Work order: Write out, word for word, only the data from its first line to the line containing "- 🤖 Agentes".

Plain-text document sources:
★ ★ ★ ★

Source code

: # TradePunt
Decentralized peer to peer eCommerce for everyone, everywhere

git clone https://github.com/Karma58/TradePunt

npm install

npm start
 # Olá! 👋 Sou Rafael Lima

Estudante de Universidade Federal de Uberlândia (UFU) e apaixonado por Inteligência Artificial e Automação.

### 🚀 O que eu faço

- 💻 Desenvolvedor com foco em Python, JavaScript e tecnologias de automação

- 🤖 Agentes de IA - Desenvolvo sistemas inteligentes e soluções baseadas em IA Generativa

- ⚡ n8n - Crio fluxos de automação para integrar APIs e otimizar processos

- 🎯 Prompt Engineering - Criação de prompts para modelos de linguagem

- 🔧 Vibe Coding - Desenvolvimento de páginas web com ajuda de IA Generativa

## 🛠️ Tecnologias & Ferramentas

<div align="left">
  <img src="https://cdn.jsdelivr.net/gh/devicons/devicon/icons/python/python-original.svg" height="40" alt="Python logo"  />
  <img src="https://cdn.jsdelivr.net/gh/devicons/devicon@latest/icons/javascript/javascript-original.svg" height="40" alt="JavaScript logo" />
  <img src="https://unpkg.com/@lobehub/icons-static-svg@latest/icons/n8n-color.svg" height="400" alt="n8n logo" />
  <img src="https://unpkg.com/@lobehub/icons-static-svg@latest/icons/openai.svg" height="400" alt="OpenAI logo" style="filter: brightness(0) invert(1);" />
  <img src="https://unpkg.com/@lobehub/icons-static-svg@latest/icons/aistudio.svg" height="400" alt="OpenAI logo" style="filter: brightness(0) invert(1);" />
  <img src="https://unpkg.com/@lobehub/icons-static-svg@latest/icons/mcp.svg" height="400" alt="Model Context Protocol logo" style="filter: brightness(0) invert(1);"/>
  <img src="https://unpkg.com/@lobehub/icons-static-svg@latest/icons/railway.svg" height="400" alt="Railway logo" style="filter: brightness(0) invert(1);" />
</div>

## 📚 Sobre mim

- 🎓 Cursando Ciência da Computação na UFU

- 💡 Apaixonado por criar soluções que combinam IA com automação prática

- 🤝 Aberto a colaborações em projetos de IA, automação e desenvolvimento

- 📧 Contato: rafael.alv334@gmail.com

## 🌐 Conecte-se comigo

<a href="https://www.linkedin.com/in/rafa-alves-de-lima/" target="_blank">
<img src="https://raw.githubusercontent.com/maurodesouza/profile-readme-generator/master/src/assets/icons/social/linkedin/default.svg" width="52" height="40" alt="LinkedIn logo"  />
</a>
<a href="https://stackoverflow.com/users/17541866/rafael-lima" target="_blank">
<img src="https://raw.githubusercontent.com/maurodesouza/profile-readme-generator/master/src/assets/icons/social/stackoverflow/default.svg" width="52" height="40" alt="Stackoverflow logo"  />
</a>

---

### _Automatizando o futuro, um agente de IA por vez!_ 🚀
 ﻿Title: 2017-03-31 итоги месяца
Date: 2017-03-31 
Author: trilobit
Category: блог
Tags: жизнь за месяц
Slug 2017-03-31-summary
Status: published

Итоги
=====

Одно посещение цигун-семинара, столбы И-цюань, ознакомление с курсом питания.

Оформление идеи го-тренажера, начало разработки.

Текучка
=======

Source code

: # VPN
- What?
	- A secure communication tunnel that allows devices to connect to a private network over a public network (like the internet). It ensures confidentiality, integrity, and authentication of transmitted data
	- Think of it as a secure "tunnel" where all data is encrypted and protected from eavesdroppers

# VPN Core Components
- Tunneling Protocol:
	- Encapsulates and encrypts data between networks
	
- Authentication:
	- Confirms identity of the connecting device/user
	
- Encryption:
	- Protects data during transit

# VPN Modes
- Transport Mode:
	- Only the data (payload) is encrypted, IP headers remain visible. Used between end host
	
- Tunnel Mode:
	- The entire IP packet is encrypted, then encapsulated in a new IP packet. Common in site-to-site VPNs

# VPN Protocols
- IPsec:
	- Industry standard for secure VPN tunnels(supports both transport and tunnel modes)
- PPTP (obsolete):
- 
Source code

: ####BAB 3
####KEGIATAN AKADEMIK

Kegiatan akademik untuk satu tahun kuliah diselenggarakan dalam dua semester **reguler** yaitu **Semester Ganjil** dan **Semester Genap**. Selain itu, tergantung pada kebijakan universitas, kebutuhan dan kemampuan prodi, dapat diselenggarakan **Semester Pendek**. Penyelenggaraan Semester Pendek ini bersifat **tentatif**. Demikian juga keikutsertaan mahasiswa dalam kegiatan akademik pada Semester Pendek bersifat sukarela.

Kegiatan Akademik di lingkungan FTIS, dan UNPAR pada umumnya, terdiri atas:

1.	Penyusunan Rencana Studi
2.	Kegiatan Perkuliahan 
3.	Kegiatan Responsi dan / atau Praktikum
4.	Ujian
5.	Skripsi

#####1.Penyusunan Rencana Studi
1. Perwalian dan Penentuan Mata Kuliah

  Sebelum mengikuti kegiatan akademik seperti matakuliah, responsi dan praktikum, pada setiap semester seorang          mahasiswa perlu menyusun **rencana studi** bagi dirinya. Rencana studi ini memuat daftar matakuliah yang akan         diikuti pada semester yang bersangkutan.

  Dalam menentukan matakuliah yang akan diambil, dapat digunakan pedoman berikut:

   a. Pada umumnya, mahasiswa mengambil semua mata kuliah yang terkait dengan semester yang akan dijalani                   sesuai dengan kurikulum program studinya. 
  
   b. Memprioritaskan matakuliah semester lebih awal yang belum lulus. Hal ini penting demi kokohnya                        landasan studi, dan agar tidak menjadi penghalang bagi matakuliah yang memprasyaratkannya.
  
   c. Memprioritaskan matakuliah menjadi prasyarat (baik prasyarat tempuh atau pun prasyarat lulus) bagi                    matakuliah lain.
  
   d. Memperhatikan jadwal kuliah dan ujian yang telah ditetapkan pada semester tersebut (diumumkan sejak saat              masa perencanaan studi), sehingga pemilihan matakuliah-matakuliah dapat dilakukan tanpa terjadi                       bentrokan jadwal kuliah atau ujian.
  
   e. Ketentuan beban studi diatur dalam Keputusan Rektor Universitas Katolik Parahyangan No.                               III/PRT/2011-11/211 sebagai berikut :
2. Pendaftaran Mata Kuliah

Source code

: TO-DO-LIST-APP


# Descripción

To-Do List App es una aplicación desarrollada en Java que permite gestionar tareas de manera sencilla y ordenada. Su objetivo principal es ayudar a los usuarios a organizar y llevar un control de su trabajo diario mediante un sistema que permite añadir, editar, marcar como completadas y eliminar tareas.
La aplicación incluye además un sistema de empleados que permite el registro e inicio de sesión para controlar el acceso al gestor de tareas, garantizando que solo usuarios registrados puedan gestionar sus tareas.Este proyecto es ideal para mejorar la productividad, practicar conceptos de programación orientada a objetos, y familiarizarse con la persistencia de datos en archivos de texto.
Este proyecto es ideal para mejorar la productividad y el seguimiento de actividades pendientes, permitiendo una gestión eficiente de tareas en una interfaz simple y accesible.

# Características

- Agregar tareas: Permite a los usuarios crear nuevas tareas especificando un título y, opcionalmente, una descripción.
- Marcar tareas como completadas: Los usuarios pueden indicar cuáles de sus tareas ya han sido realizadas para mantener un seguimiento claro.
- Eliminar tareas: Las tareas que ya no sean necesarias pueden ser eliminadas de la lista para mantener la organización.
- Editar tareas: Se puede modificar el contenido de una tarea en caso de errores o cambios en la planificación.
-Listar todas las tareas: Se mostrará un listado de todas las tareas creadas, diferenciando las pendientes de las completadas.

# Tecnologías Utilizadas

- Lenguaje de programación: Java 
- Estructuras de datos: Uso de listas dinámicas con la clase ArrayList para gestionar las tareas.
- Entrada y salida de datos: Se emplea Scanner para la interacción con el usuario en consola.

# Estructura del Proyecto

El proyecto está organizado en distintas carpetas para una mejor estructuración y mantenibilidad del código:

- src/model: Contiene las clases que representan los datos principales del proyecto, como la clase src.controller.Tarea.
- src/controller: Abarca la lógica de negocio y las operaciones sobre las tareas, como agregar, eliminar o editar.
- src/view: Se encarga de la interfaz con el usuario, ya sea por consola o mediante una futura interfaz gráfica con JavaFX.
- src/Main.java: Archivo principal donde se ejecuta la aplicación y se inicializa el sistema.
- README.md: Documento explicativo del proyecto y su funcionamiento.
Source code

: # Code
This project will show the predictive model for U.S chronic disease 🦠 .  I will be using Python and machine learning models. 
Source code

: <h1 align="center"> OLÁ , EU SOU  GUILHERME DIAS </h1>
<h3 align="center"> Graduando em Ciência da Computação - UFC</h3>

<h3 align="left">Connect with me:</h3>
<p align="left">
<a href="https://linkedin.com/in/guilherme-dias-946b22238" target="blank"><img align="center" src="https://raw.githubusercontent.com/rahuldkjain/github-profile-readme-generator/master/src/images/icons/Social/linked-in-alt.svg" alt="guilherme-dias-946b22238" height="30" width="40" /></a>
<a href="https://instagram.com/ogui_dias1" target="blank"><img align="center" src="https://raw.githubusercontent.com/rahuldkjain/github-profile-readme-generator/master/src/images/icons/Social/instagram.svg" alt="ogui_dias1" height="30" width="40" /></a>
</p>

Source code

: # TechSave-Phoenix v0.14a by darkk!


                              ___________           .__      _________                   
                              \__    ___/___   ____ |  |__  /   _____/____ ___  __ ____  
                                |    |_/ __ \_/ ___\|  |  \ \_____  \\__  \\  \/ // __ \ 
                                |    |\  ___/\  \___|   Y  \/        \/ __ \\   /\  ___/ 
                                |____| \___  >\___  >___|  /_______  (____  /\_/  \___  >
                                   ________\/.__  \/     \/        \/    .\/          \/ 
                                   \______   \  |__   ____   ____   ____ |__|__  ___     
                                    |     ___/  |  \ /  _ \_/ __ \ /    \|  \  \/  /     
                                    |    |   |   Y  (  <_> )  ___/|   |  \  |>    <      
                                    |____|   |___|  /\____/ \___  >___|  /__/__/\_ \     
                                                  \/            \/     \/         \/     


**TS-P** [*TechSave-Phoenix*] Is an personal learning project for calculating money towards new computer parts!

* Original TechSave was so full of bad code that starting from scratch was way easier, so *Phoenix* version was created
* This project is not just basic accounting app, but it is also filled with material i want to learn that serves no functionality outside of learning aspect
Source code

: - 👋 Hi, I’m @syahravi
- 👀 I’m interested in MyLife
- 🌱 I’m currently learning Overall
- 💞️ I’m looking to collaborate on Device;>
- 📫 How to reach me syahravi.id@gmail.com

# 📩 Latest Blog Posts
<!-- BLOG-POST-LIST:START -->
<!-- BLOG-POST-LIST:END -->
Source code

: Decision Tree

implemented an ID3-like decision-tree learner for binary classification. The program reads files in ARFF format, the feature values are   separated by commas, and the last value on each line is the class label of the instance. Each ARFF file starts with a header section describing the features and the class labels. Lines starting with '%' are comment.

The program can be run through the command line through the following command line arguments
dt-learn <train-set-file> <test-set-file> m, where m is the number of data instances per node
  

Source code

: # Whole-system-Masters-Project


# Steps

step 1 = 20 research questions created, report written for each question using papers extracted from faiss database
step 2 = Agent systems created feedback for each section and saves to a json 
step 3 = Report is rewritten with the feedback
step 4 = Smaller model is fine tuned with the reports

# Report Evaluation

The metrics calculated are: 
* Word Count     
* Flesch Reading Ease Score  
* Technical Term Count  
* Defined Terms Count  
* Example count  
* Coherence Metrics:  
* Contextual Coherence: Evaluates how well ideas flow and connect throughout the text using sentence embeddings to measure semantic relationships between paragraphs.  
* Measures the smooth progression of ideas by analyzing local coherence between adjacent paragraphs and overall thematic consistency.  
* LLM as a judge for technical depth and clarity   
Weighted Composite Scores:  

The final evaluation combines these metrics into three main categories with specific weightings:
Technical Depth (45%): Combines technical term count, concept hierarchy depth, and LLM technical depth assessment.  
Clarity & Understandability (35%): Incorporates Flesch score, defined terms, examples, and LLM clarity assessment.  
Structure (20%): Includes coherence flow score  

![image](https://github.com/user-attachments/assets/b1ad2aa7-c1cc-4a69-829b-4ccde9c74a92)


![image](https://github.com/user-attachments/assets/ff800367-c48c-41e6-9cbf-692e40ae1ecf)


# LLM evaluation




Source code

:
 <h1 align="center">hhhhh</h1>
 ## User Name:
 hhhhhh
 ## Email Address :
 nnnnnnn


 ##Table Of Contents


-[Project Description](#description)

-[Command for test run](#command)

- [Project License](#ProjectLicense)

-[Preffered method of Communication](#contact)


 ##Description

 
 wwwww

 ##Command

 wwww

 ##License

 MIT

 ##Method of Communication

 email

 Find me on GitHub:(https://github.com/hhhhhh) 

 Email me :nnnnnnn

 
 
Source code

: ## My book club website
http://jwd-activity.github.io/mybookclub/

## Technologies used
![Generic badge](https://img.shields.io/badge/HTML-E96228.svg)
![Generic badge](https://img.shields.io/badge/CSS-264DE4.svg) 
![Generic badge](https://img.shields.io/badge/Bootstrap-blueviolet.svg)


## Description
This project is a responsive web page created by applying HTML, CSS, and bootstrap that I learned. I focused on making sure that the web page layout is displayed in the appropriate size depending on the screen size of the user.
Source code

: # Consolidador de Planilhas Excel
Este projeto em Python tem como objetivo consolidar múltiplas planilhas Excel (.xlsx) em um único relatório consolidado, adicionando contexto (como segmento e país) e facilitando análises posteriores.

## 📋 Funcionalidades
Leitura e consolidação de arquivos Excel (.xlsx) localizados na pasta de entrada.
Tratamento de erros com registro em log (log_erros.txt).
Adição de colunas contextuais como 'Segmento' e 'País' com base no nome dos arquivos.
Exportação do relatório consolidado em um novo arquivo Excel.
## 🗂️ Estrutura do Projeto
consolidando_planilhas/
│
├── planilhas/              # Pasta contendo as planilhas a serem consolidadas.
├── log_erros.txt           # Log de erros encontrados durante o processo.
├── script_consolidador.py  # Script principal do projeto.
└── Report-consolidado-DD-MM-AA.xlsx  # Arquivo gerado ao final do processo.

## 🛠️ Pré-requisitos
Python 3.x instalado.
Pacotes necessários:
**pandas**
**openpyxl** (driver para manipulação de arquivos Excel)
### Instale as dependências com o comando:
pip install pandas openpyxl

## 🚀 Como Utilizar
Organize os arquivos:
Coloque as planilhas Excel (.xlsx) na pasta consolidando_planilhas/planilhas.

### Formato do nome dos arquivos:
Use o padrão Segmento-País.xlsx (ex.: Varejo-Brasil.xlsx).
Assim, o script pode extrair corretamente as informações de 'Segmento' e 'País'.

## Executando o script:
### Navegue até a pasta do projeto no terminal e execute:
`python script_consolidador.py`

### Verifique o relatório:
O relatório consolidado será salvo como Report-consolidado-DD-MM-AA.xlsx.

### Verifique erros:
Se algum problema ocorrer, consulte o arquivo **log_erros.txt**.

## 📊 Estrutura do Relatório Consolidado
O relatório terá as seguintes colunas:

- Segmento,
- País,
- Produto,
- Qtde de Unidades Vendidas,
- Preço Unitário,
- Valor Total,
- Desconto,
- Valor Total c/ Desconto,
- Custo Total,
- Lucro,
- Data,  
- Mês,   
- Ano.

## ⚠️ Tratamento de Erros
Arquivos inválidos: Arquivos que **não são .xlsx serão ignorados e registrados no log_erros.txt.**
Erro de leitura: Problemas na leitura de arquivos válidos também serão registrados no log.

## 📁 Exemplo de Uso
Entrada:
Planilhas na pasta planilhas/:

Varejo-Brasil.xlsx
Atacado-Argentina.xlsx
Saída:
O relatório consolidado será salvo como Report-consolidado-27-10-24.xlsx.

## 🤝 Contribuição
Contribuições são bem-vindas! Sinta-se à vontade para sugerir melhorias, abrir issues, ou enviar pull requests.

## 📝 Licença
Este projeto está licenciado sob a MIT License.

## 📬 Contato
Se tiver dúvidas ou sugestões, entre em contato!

★ ★ ★ ★

Problem solution:
Source code

: # TradePunt
Decentralized peer to peer eCommerce for everyone, everywhere

git clone https://github.com/Karma58/TradePunt

npm install

npm start
 # Olá! 👋 Sou Rafael Lima

Estudante de Universidade Federal de Uberlândia (UFU) e apaixonado por Inteligência Artificial e Automação.

### 🚀 O que eu faço

- 💻 Desenvolvedor com foco em Python, JavaScript e tecnologias de automação

- 🤖 Agentes de IA - Desenvolvo sistemas inteligentes e soluções baseadas em IA Generativa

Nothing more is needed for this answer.